Yeah it’s pretty normal. When you first start, learning anything new and just practicing a lot will drastically drop times. But once you start cubing for a bit, you’ll start to see slower speed drops typically.


----------



## hellocubers (Sep 17, 2021)

stwert said:


> You didn't look at the graph. Currently using an rs3m. Speaking of, what does w3+m mean?


I think it means weight 3 lube and magnets.


----------



## OtterCuber (Sep 18, 2021)

hellocubers said:


> I think it means weight 3 lube and magnets.

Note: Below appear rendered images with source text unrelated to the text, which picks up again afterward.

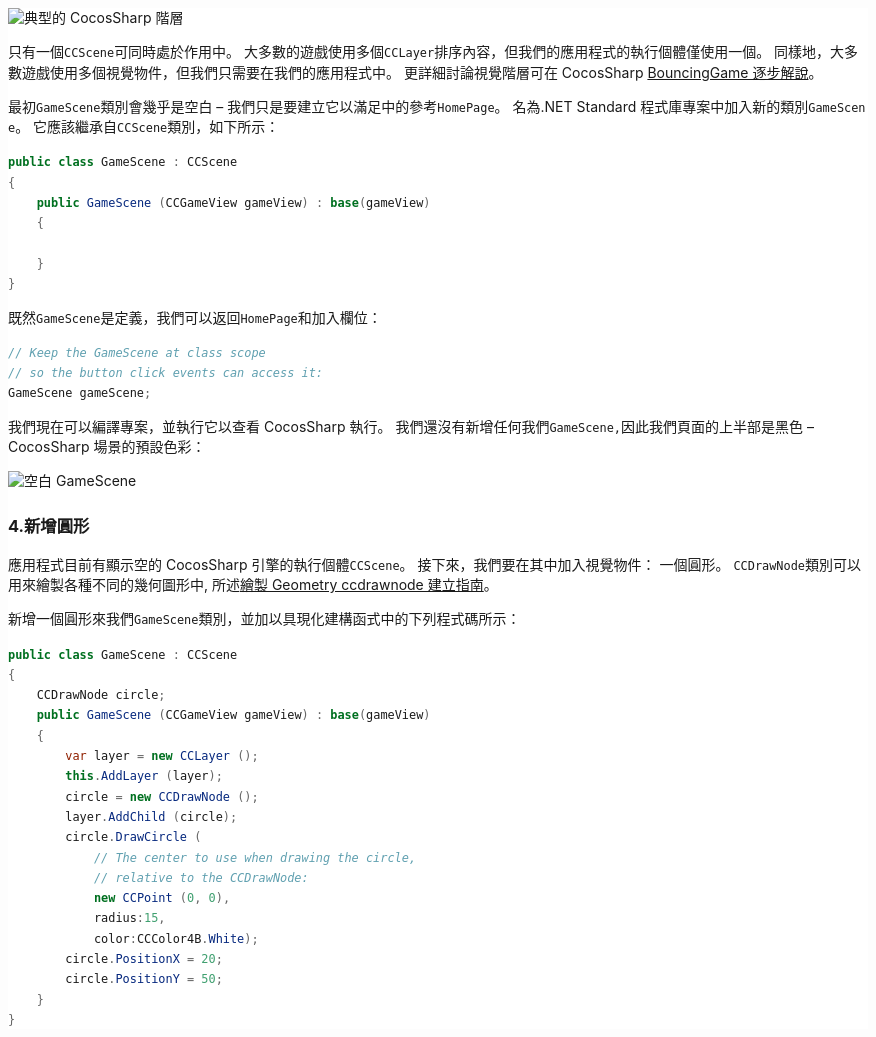 ![](cocossharp-images/image4.png "典型的 CocosSharp 階層")

只有一個`CCScene`可同時處於作用中。 大多數的遊戲使用多個`CCLayer`排序內容，但我們的應用程式的執行個體僅使用一個。 同樣地，大多數遊戲使用多個視覺物件，但我們只需要在我們的應用程式中。 更詳細討論視覺階層可在 CocosSharp [BouncingGame 逐步解說](~/graphics-games/cocossharp/bouncing-game.md)。

最初`GameScene`類別會幾乎是空白 – 我們只是要建立它以滿足中的參考`HomePage`。 名為.NET Standard 程式庫專案中加入新的類別`GameScene`。 它應該繼承自`CCScene`類別，如下所示：


```csharp
public class GameScene : CCScene
{
    public GameScene (CCGameView gameView) : base(gameView)
    {

    }
}
```

既然`GameScene`是定義，我們可以返回`HomePage`和加入欄位：


```csharp
// Keep the GameScene at class scope
// so the button click events can access it:
GameScene gameScene;
```

我們現在可以編譯專案，並執行它以查看 CocosSharp 執行。 我們還沒有新增任何我們`GameScene,`因此我們頁面的上半部是黑色 – CocosSharp 場景的預設色彩：

![](cocossharp-images/image5.png "空白 GameScene")

<a name="4" />

### <a name="4-adding-a-circle"></a>4.新增圓形

應用程式目前有顯示空的 CocosSharp 引擎的執行個體`CCScene`。 接下來，我們要在其中加入視覺物件： 一個圓形。 `CCDrawNode`類別可以用來繪製各種不同的幾何圖形中, 所述[繪製 Geometry ccdrawnode 建立指南](~/graphics-games/cocossharp/ccdrawnode.md)。

新增一個圓形來我們`GameScene`類別，並加以具現化建構函式中的下列程式碼所示：


```csharp
public class GameScene : CCScene
{
    CCDrawNode circle;
    public GameScene (CCGameView gameView) : base(gameView)
    {
        var layer = new CCLayer ();
        this.AddLayer (layer);
        circle = new CCDrawNode ();
        layer.AddChild (circle);
        circle.DrawCircle (
            // The center to use when drawing the circle,
            // relative to the CCDrawNode:
            new CCPoint (0, 0),
            radius:15,
            color:CCColor4B.White);
        circle.PositionX = 20;
        circle.PositionY = 50;
    }
}
```
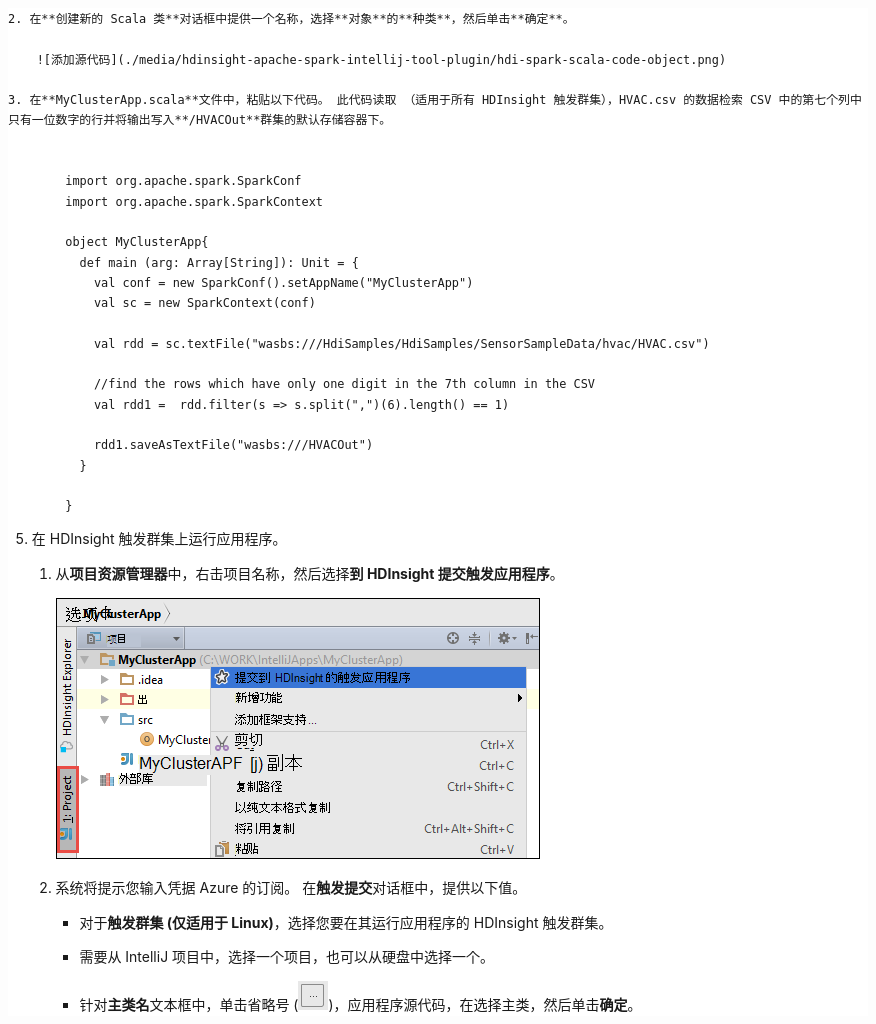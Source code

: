     2. 在**创建新的 Scala 类**对话框中提供一个名称，选择**对象**的**种类**，然后单击**确定**。

        ![添加源代码](./media/hdinsight-apache-spark-intellij-tool-plugin/hdi-spark-scala-code-object.png)

    3. 在**MyClusterApp.scala**文件中，粘贴以下代码。 此代码读取 （适用于所有 HDInsight 触发群集），HVAC.csv 的数据检索 CSV 中的第七个列中只有一位数字的行并将输出写入**/HVACOut**群集的默认存储容器下。


            import org.apache.spark.SparkConf
            import org.apache.spark.SparkContext

            object MyClusterApp{
              def main (arg: Array[String]): Unit = {
                val conf = new SparkConf().setAppName("MyClusterApp")
                val sc = new SparkContext(conf)

                val rdd = sc.textFile("wasbs:///HdiSamples/HdiSamples/SensorSampleData/hvac/HVAC.csv")

                //find the rows which have only one digit in the 7th column in the CSV
                val rdd1 =  rdd.filter(s => s.split(",")(6).length() == 1)

                rdd1.saveAsTextFile("wasbs:///HVACOut")
              }

            }

5. 在 HDInsight 触发群集上运行应用程序。

    1. 从**项目资源管理器**中，右击项目名称，然后选择**到 HDInsight 提交触发应用程序**。

        ![提交触发应用程序](./media/hdinsight-apache-spark-intellij-tool-plugin/hdi-submit-spark-app-1.png)

    2. 系统将提示您输入凭据 Azure 的订阅。 在**触发提交**对话框中，提供以下值。

        * 对于**触发群集 (仅适用于 Linux)**，选择您要在其运行应用程序的 HDInsight 触发群集。

        * 需要从 IntelliJ 项目中，选择一个项目，也可以从硬盘中选择一个。

        * 针对**主类名**文本框中，单击省略号 (![省略号](./media/hdinsight-apache-spark-intellij-tool-plugin/ellipsis.png))，应用程序源代码，在选择主类，然后单击**确定**。
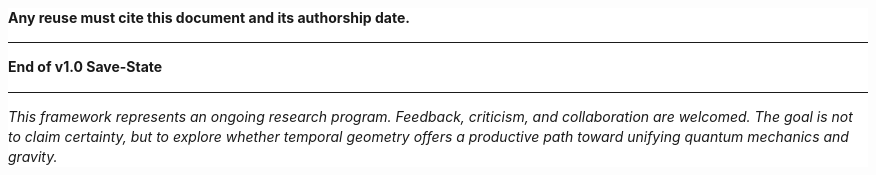 **Any reuse must cite this document and its authorship date.**

---

**End of v1.0 Save-State**

---

*This framework represents an ongoing research program. Feedback, criticism, and collaboration are welcomed. The goal is not to claim certainty, but to explore whether temporal geometry offers a productive path toward unifying quantum mechanics and gravity.*
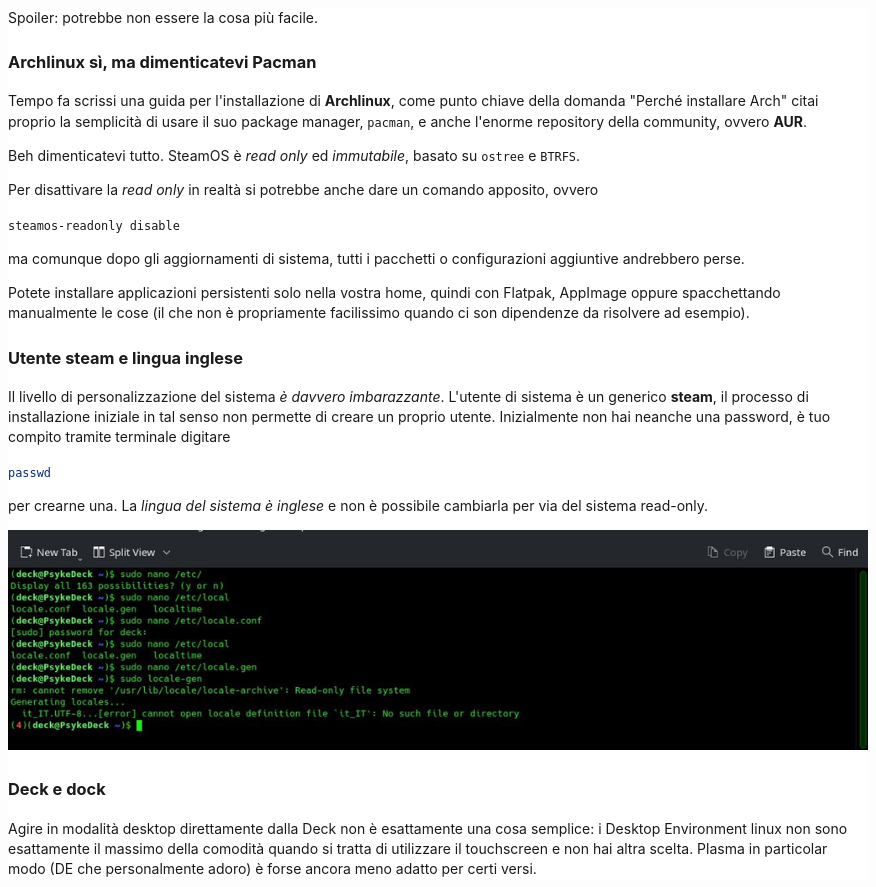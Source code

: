 Spoiler: potrebbe non essere la cosa più facile.

### Archlinux sì, ma dimenticatevi Pacman

Tempo fa scrissi una guida per l'installazione di **Archlinux**, come punto chiave della domanda "Perché installare Arch" citai proprio la semplicità di usare il suo package manager, `pacman`, e anche l'enorme repository della community, ovvero **AUR**.

Beh dimenticatevi tutto. SteamOS è *read only* ed *immutabile*, basato su `ostree` e `BTRFS`. 

Per disattivare la *read only* in realtà si potrebbe anche dare un comando apposito, ovvero 

```bash
steamos-readonly disable
```

ma comunque dopo gli aggiornamenti di sistema, tutti i pacchetti o configurazioni aggiuntive andrebbero perse. 

Potete installare applicazioni persistenti solo nella vostra home, quindi con Flatpak, AppImage oppure spacchettando manualmente le cose (il che non è propriamente facilissimo quando ci son dipendenze da risolvere ad esempio).

### Utente steam e lingua inglese

Il livello di personalizzazione del sistema *è davvero imbarazzante*. L'utente di sistema è un generico **steam**, il processo di installazione iniziale in tal senso non permette di creare un proprio utente. Inizialmente non hai neanche una password, è tuo compito tramite terminale digitare 

```bash
passwd
```

per crearne una. La *lingua del sistema è inglese* e non è possibile cambiarla per via del sistema read-only. 

![](/uploads/steamdeck/sd_lang.jpg)

### Deck e dock

Agire in modalità desktop direttamente dalla Deck non è esattamente una cosa semplice: i Desktop Environment linux non sono esattamente il massimo della comodità quando si tratta di utilizzare il touchscreen e non hai altra scelta. Plasma in particolar modo (DE che personalmente adoro) è forse ancora meno adatto per certi versi. 

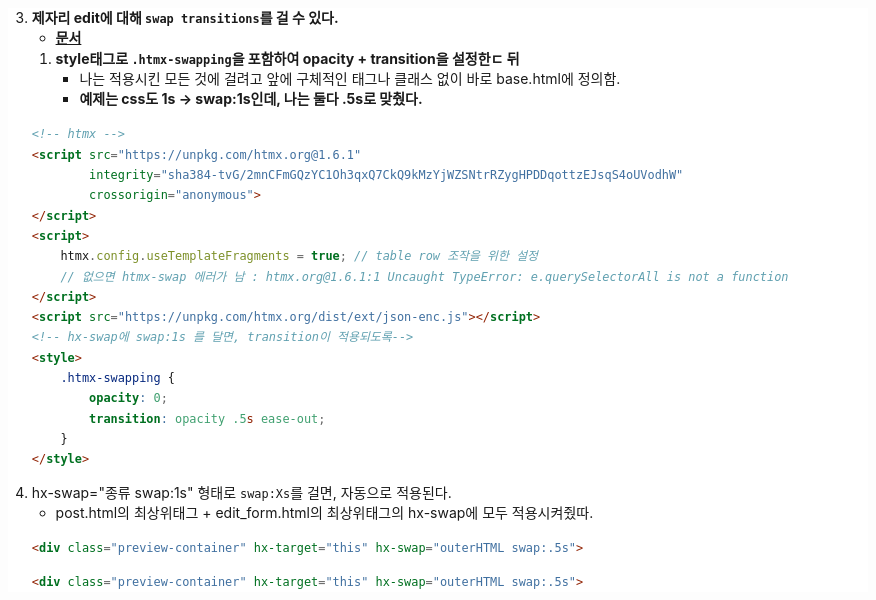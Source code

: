 

3. **제자리 edit에 대해 `swap transitions`를 걸 수 있다.**
    - **[문서](https://htmx.org/examples/animations/)**
    1. **style태그로 `.htmx-swapping`을 포함하여 opacity + transition을 설정한ㄷ 뒤**
        - 나는 적용시킨 모든 것에 걸려고 앞에 구체적인 태그나 클래스 없이 바로 base.html에 정의함.
        - **예제는 css도 1s -> swap:1s인데, 나는 둘다 .5s로 맞췄다.**
    ```html
    <!-- htmx -->
    <script src="https://unpkg.com/htmx.org@1.6.1"
            integrity="sha384-tvG/2mnCFmGQzYC1Oh3qxQ7CkQ9kMzYjWZSNtrRZygHPDDqottzEJsqS4oUVodhW"
            crossorigin="anonymous">
    </script>
    <script>
        htmx.config.useTemplateFragments = true; // table row 조작을 위한 설정
        // 없으면 htmx-swap 에러가 남 : htmx.org@1.6.1:1 Uncaught TypeError: e.querySelectorAll is not a function
    </script>
    <script src="https://unpkg.com/htmx.org/dist/ext/json-enc.js"></script>
    <!-- hx-swap에 swap:1s 를 달면, transition이 적용되도록-->
    <style>
        .htmx-swapping {
            opacity: 0;
            transition: opacity .5s ease-out;
        }
    </style>
    ```
2. hx-swap="종류 swap:1s" 형태로 `swap:Xs`를 걸면, 자동으로 적용된다.
    - post.html의 최상위태그 + edit_form.html의 최상위태그의 hx-swap에 모두 적용시켜줬따.
    ```html
    <div class="preview-container" hx-target="this" hx-swap="outerHTML swap:.5s">
    ```
    ```html
    <div class="preview-container" hx-target="this" hx-swap="outerHTML swap:.5s">
    ```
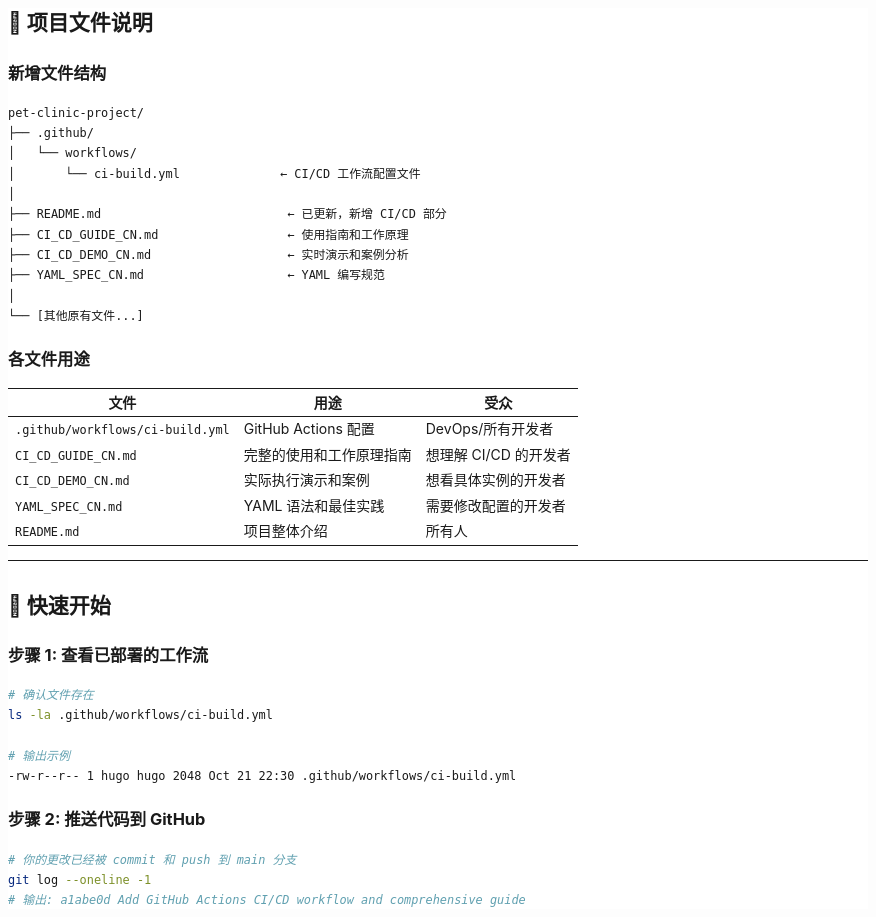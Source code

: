 
## 📂 项目文件说明

### 新增文件结构

```
pet-clinic-project/
├── .github/
│   └── workflows/
│       └── ci-build.yml              ← CI/CD 工作流配置文件
│
├── README.md                          ← 已更新，新增 CI/CD 部分
├── CI_CD_GUIDE_CN.md                  ← 使用指南和工作原理
├── CI_CD_DEMO_CN.md                   ← 实时演示和案例分析
├── YAML_SPEC_CN.md                    ← YAML 编写规范
│
└── [其他原有文件...]
```

### 各文件用途

| 文件 | 用途 | 受众 |
|------|------|------|
| `.github/workflows/ci-build.yml` | GitHub Actions 配置 | DevOps/所有开发者 |
| `CI_CD_GUIDE_CN.md` | 完整的使用和工作原理指南 | 想理解 CI/CD 的开发者 |
| `CI_CD_DEMO_CN.md` | 实际执行演示和案例 | 想看具体实例的开发者 |
| `YAML_SPEC_CN.md` | YAML 语法和最佳实践 | 需要修改配置的开发者 |
| `README.md` | 项目整体介绍 | 所有人 |

---

## 🚀 快速开始

### 步骤 1: 查看已部署的工作流

```bash
# 确认文件存在
ls -la .github/workflows/ci-build.yml

# 输出示例
-rw-r--r-- 1 hugo hugo 2048 Oct 21 22:30 .github/workflows/ci-build.yml
```

### 步骤 2: 推送代码到 GitHub

```bash
# 你的更改已经被 commit 和 push 到 main 分支
git log --oneline -1
# 输出: a1abe0d Add GitHub Actions CI/CD workflow and comprehensive guide
```

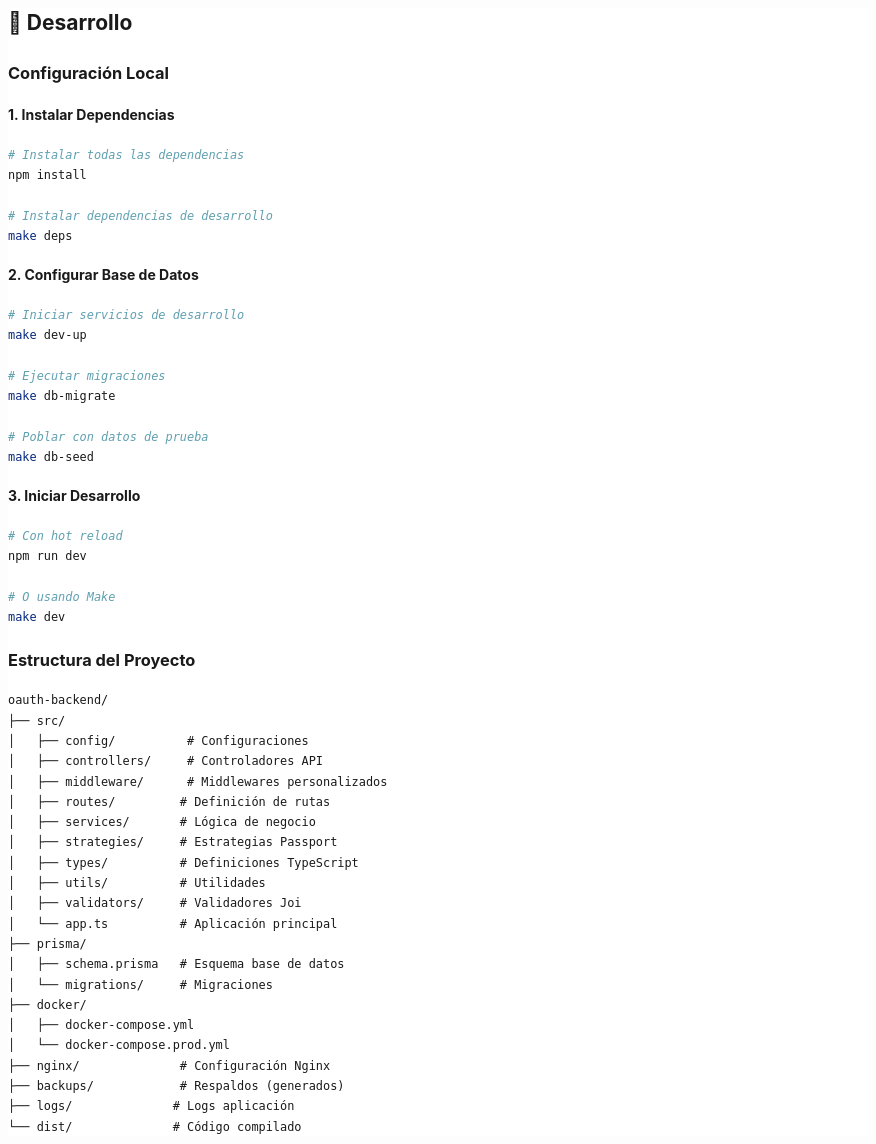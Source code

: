 ## 🧪 Desarrollo

### Configuración Local

#### 1. Instalar Dependencias
```bash
# Instalar todas las dependencias
npm install

# Instalar dependencias de desarrollo
make deps
```

#### 2. Configurar Base de Datos
```bash
# Iniciar servicios de desarrollo
make dev-up

# Ejecutar migraciones
make db-migrate

# Poblar con datos de prueba
make db-seed
```

#### 3. Iniciar Desarrollo
```bash
# Con hot reload
npm run dev

# O usando Make
make dev
```

### Estructura del Proyecto
```
oauth-backend/
├── src/
│   ├── config/          # Configuraciones
│   ├── controllers/     # Controladores API
│   ├── middleware/      # Middlewares personalizados
│   ├── routes/         # Definición de rutas
│   ├── services/       # Lógica de negocio
│   ├── strategies/     # Estrategias Passport
│   ├── types/          # Definiciones TypeScript
│   ├── utils/          # Utilidades
│   ├── validators/     # Validadores Joi
│   └── app.ts          # Aplicación principal
├── prisma/
│   ├── schema.prisma   # Esquema base de datos
│   └── migrations/     # Migraciones
├── docker/
│   ├── docker-compose.yml
│   └── docker-compose.prod.yml
├── nginx/              # Configuración Nginx
├── backups/            # Respaldos (generados)
├── logs/              # Logs aplicación
└── dist/              # Código compilado
```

W3 + M is Weight 3 + Martian. W3 + M + Mag is the one with magnets, which is very stable, and I love it, but I'm going to go back to the Tengyun today, because slice moves are hard with the extra magnets.


----------



## OtterCuber (Sep 18, 2021)

I memorized full PLL and will start OLL tomorrow!


----------



## OtterCuber (Sep 18, 2021)

New Ao5 PB (30.28) and mostly practicing PLL algs. I might put off OLL for a while, until I feel comfortable with PLL and finger tricks.


----------



## OtterCuber (Sep 22, 2021)

Todo:
1. Learn more F2L cases
2. Learn EO
3. Study BR/BL inserts from OreKehStrah:

f R' f' // Solves built pair into back right
f L f' // Solves built pair into back left
f R f' // solves BR slot instead of y R U R'
f L' f' // solves BL slot instead of y' L' U' L

4. Continue practicing. So far, only 1,691 total cstimer solves to date:


----------



## OtterCuber (Sep 22, 2021)

Just an update to my plot:


----------



## OtterCuber (Sep 23, 2021)

New Ao5 (29.84) and Ao12 (33.25) PBs today!


----------



## Garf (Sep 23, 2021)

Focus on F2L and get comfortable with pairing pieces differently. That'll drop your times down by 5-7 seconds.
Back slot, Front slots, etc.


----------



## OtterCuber (Sep 23, 2021)

TheEpicCuber said:


> Focus on F2L and get comfortable with pairing pieces differently. That'll drop your times down by 5-7 seconds.
> Back slot, Front slots, etc.


Thank you for this suggestion! I am indeed practicing F2L cases every day, both front and back slots.


----------



## Garf (Sep 23, 2021)

OtterCuber said:


> Thank you for this suggestion! I am indeed practicing F2L cases every day, both front and back slots.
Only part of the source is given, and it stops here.